▶ [What you have to do]
Gather each line of the entries below that includes "textbf".

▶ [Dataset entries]

- Opening Delimiter -

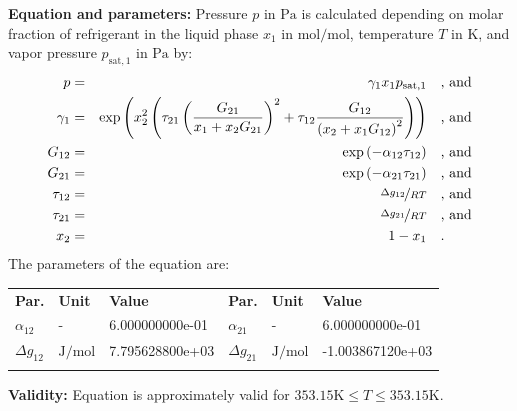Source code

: \textbf{Equation and parameters:}
\newline
%
Pressure $p$ in $\si{\pascal}$ is calculated depending on molar fraction of refrigerant in the liquid phase $x_1$ in $\si{\mole\per\mole}$, temperature $T$ in $\si{\kelvin}$, and vapor pressure $p_\mathrm{sat,1}$ in $\si{\pascal}$ by:
%
\begin{equation*}
\begin{split}
p &=& \gamma_1 x_1 p_\mathrm{sat,1} & \quad\text{, and} \\
\gamma_1 &=& \exp \left( x_2^2 \left( \tau_{21} \left( \frac{G_{21}}{x_1 + x_2 G_{21}} \right) ^2 + \tau_{12} \frac{G_{12}}{\left( x_2 + x_1 G_{12} \right) ^2}\right) \right) & \quad\text{, and} \\
G_{12} &=& \exp \left( -\alpha_{12} \tau_{12} \right) & \quad\text{, and} \\
G_{21} &=& \exp \left( -\alpha_{21} \tau_{21} \right) & \quad\text{, and} \\
\tau_{12} &=& \nicefrac{\Delta g_{12}}{R T} & \quad\text{, and} \\
\tau_{21} &=& \nicefrac{\Delta g_{21}}{R T} & \quad\text{, and} \\
x_2 &=& 1 - x_1  & \quad\text{.} \\
\end{split}
\end{equation*}
%
The parameters of the equation are:
%
\begin{longtable}[l]{lll|lll}
\toprule
\addlinespace
\textbf{Par.} & \textbf{Unit} & \textbf{Value} &	\textbf{Par.} & \textbf{Unit} & \textbf{Value} \\
\addlinespace
\midrule
\endhead

\bottomrule
\endfoot
\bottomrule
\endlastfoot
\addlinespace

$\alpha_{12}$ & - & 6.000000000e-01 & $\alpha_{21}$ & - & 6.000000000e-01 \\
$\Delta g_{12}$ & $\si{\joule\per\mole}$ & 7.795628800e+03 & $\Delta g_{21}$ & $\si{\joule\per\mole}$ & -1.003867120e+03 \\

\addlinespace\end{longtable}

\textbf{Validity:}
\newline
Equation is approximately valid for $353.15 \si{\kelvin} \leq T \leq 353.15 \si{\kelvin}$.
\newline


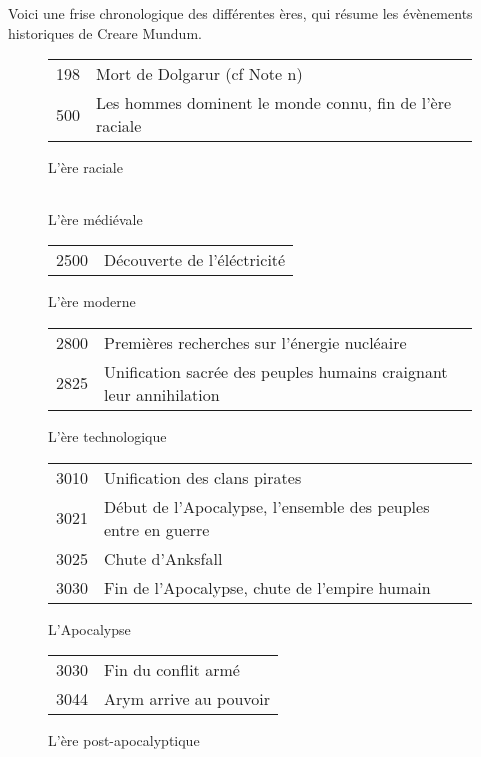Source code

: \renewcommand{\arraystretch}{1.8}

Voici une frise chronologique des différentes ères, qui résume les évènements historiques de Creare Mundum.
\begin{figure}[ht]
\begin{tabular}{r | l}
198 & Mort de Dolgarur (cf Note n\degre236)\\
500 & Les hommes dominent le monde connu, fin de l'ère raciale
\end{tabular}
\caption{L'ère raciale}
\end{figure}

\begin{figure}[!ht]
\begin{tabular}{r | l}

\end{tabular}
\caption{L'ère médiévale}
\end{figure}

\begin{figure}[!ht]
\begin{tabular}{r | l}
2500 & Découverte de l'éléctricité
\end{tabular}
\caption{L'ère moderne}
\end{figure}

\begin{figure}[!ht]
\begin{tabular}{r | l}
2800 & Premières recherches sur l'énergie nucléaire \\
2825 & Unification sacrée des peuples humains craignant leur annihilation
\end{tabular}
\caption{L'ère technologique}
\end{figure}

\begin{figure}[!ht]
\begin{tabular}{r | l}
3010 & Unification des clans pirates\\
3021 & Début de l'Apocalypse, l'ensemble des peuples entre en guerre\\
3025 & Chute d'Anksfall\\
3030 & Fin de l'Apocalypse, chute de l'empire humain
\end{tabular}
\caption{L'Apocalypse}
\end{figure}

\begin{figure}[!ht]
\begin{tabular}{r | l}
3030 & Fin du conflit armé\\
3044 & Arym arrive au pouvoir\\
\end{tabular}
\caption{L'ère post-apocalyptique}
\end{figure}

- Closing Delimiter -

▶ [Your response]
: \textbf{Equation and parameters:}
\textbf{Par.} & \textbf{Unit} & \textbf{Value} &	\textbf{Par.} & \textbf{Unit} & \textbf{Value} \\
\textbf{Validity:}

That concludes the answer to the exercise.